TASK TO COMPLETE »
Work out the number of lines in the records that include the word "json"; reply with that number alone.

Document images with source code
################

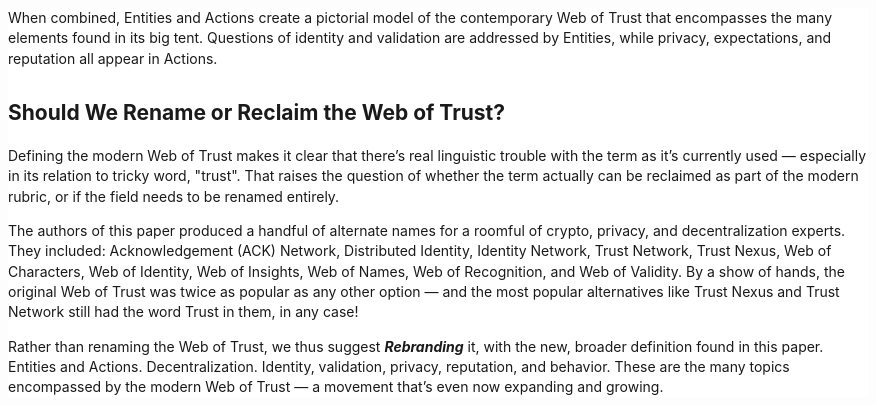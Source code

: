 When combined, Entities and Actions create a pictorial model of the contemporary Web of Trust that encompasses the many elements found in its big tent. Questions of identity and validation are addressed by Entities, while privacy, expectations, and reputation all appear in Actions.

## Should We Rename or Reclaim the Web of Trust?

Defining the modern Web of Trust makes it clear that there’s real linguistic trouble with the term as it’s currently used — especially in its relation to tricky word, "trust". That raises the question of whether the term actually can be reclaimed as part of the modern rubric, or if the field needs to be renamed entirely.

The authors of this paper produced a handful of alternate names for a roomful of crypto, privacy, and decentralization experts. They included: Acknowledgement (ACK) Network, Distributed Identity, Identity Network, Trust Network, Trust Nexus, Web of Characters, Web of Identity, Web of Insights, Web of Names, Web of Recognition, and Web of Validity. By a show of hands, the original Web of Trust was twice as popular as any other option — and the most popular alternatives like Trust Nexus and Trust Network still had the word Trust in them, in any case!

Rather than renaming the Web of Trust, we thus suggest **_Rebranding_** it, with the new, broader definition found in this paper. Entities and Actions. Decentralization. Identity, validation, privacy, reputation, and behavior. These are the many topics encompassed by the modern Web of Trust — a movement that’s even now expanding and growing.
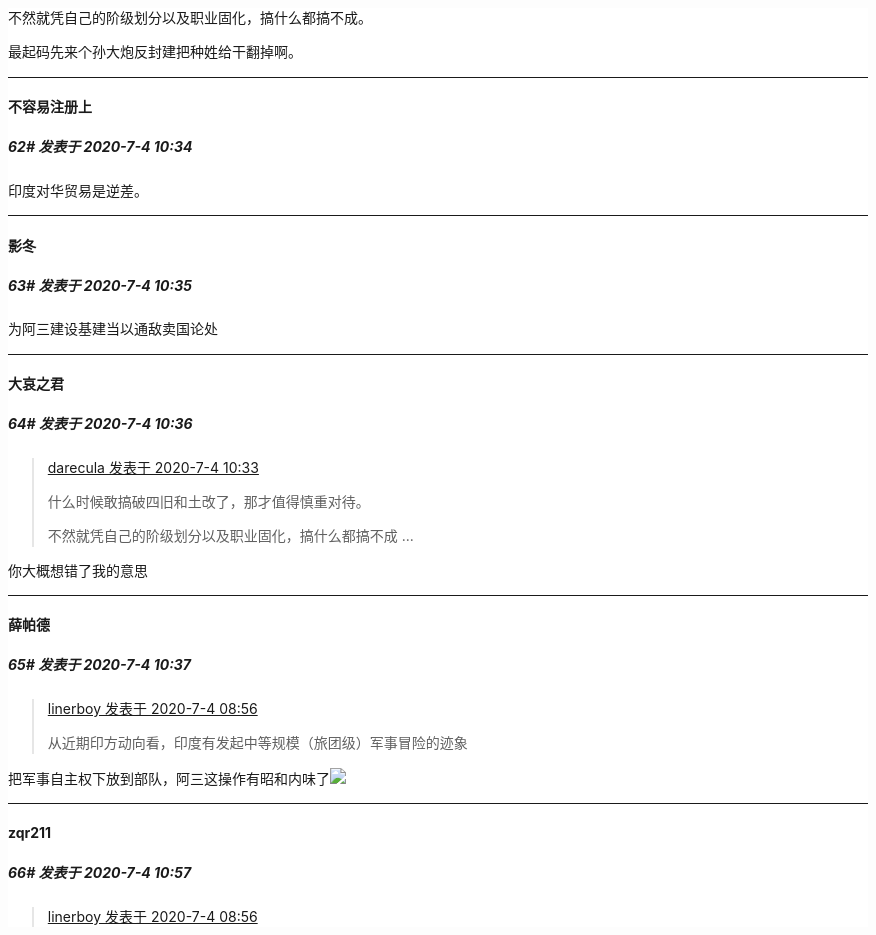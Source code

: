 不然就凭自己的阶级划分以及职业固化，搞什么都搞不成。

最起码先来个孙大炮反封建把种姓给干翻掉啊。


-----

####  不容易注册上  
##### 62#       发表于 2020-7-4 10:34


印度对华贸易是逆差。


-----

####  影冬  
##### 63#       发表于 2020-7-4 10:35


为阿三建设基建当以通敌卖国论处


-----

####  大哀之君  
##### 64#       发表于 2020-7-4 10:36


<blockquote><a href="httphttps://bbs.saraba1st.com/2b/forum.php?mod=redirect&amp;goto=findpost&amp;pid=48061342&amp;ptid=1945742" target="_blank">darecula 发表于 2020-7-4 10:33</a>

什么时候敢搞破四旧和土改了，那才值得慎重对待。

不然就凭自己的阶级划分以及职业固化，搞什么都搞不成 ...</blockquote>
你大概想错了我的意思


-----

####  薛帕德  
##### 65#       发表于 2020-7-4 10:37


<blockquote><a href="httphttps://bbs.saraba1st.com/2b/forum.php?mod=redirect&amp;goto=findpost&amp;pid=48060460&amp;ptid=1945742" target="_blank">linerboy 发表于 2020-7-4 08:56</a>

从近期印方动向看，印度有发起中等规模（旅团级）军事冒险的迹象</blockquote>
把军事自主权下放到部队，阿三这操作有昭和内味了<img src="https://static.saraba1st.com/image/smiley/face2017/048.png" referrerpolicy="no-referrer">


-----

####  zqr211  
##### 66#       发表于 2020-7-4 10:57


<blockquote><a href="httphttps://bbs.saraba1st.com/2b/forum.php?mod=redirect&amp;goto=findpost&amp;pid=48060460&amp;ptid=1945742" target="_blank">linerboy 发表于 2020-7-4 08:56</a>
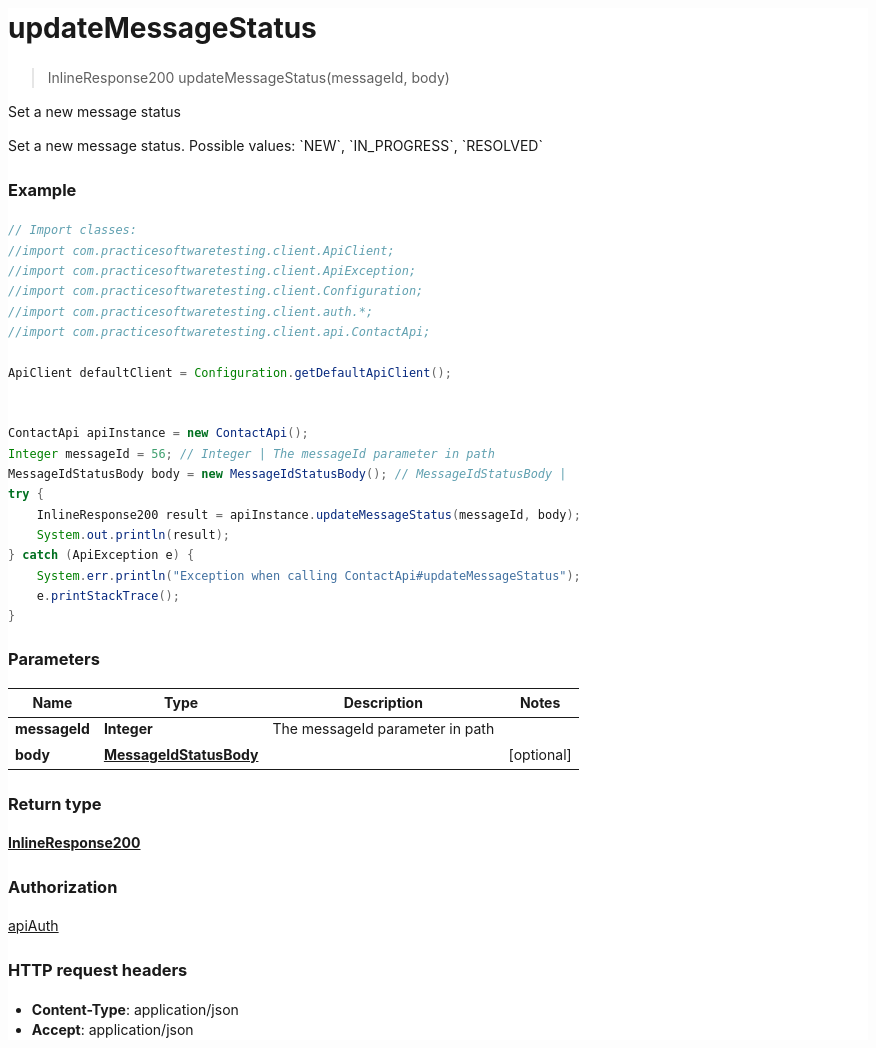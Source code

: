 <a name="updateMessageStatus"></a>
# **updateMessageStatus**
> InlineResponse200 updateMessageStatus(messageId, body)

Set a new message status

Set a new message status. Possible values: &#x60;NEW&#x60;, &#x60;IN_PROGRESS&#x60;, &#x60;RESOLVED&#x60;

### Example
```java
// Import classes:
//import com.practicesoftwaretesting.client.ApiClient;
//import com.practicesoftwaretesting.client.ApiException;
//import com.practicesoftwaretesting.client.Configuration;
//import com.practicesoftwaretesting.client.auth.*;
//import com.practicesoftwaretesting.client.api.ContactApi;

ApiClient defaultClient = Configuration.getDefaultApiClient();


ContactApi apiInstance = new ContactApi();
Integer messageId = 56; // Integer | The messageId parameter in path
MessageIdStatusBody body = new MessageIdStatusBody(); // MessageIdStatusBody | 
try {
    InlineResponse200 result = apiInstance.updateMessageStatus(messageId, body);
    System.out.println(result);
} catch (ApiException e) {
    System.err.println("Exception when calling ContactApi#updateMessageStatus");
    e.printStackTrace();
}
```

### Parameters

Name | Type | Description  | Notes
------------- | ------------- | ------------- | -------------
 **messageId** | **Integer**| The messageId parameter in path |
 **body** | [**MessageIdStatusBody**](MessageIdStatusBody.md)|  | [optional]

### Return type

[**InlineResponse200**](InlineResponse200.md)

### Authorization

[apiAuth](../README.md#apiAuth)

### HTTP request headers

 - **Content-Type**: application/json
 - **Accept**: application/json

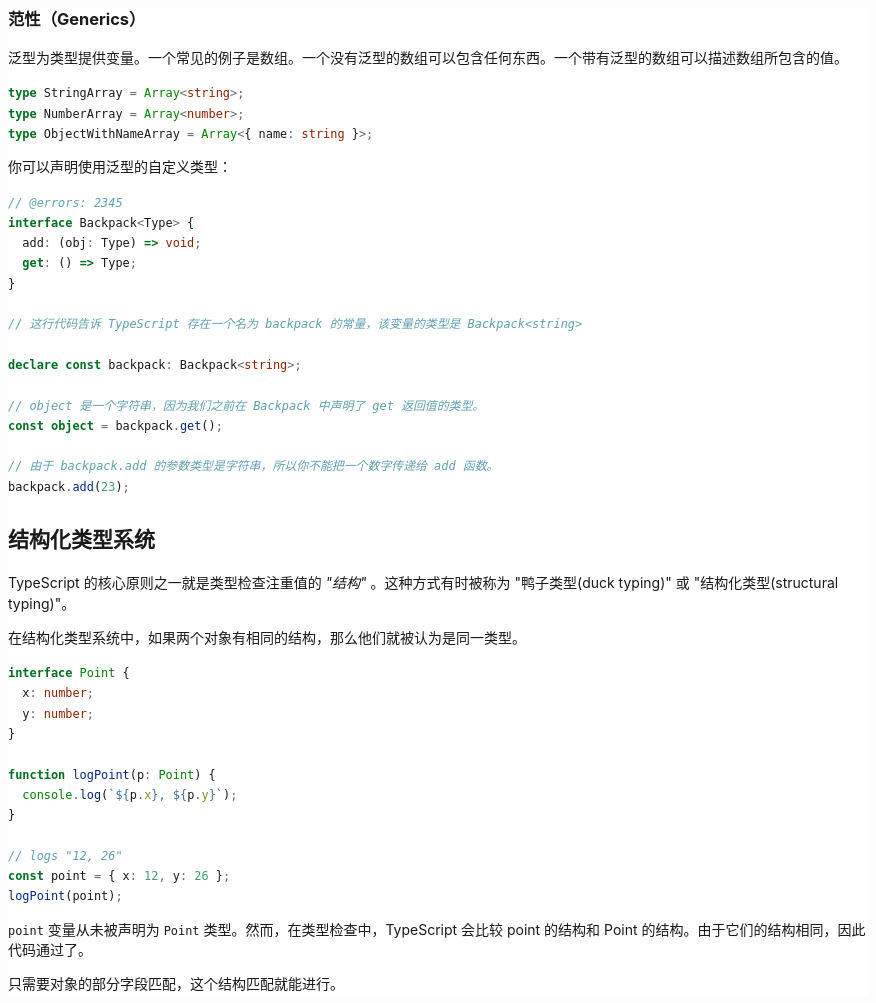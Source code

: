### 范性（Generics）

泛型为类型提供变量。一个常见的例子是数组。一个没有泛型的数组可以包含任何东西。一个带有泛型的数组可以描述数组所包含的值。

```ts
type StringArray = Array<string>;
type NumberArray = Array<number>;
type ObjectWithNameArray = Array<{ name: string }>;
```

你可以声明使用泛型的自定义类型：

```ts twoslash
// @errors: 2345
interface Backpack<Type> {
  add: (obj: Type) => void;
  get: () => Type;
}

// 这行代码告诉 TypeScript 存在一个名为 backpack 的常量，该变量的类型是 Backpack<string>

declare const backpack: Backpack<string>;

// object 是一个字符串，因为我们之前在 Backpack 中声明了 get 返回值的类型。
const object = backpack.get();

// 由于 backpack.add 的参数类型是字符串，所以你不能把一个数字传递给 add 函数。
backpack.add(23);
```

## 结构化类型系统

TypeScript 的核心原则之一就是类型检查注重值的 _"结构"_ 。这种方式有时被称为 "鸭子类型(duck typing)" 或 "结构化类型(structural typing)"。

在结构化类型系统中，如果两个对象有相同的结构，那么他们就被认为是同一类型。

```ts twoslash
interface Point {
  x: number;
  y: number;
}

function logPoint(p: Point) {
  console.log(`${p.x}, ${p.y}`);
}

// logs "12, 26"
const point = { x: 12, y: 26 };
logPoint(point);
```

`point` 变量从未被声明为 `Point` 类型。然而，在类型检查中，TypeScript 会比较 point 的结构和 Point 的结构。由于它们的结构相同，因此代码通过了。

只需要对象的部分字段匹配，这个结构匹配就能进行。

################

OUTPUT »
2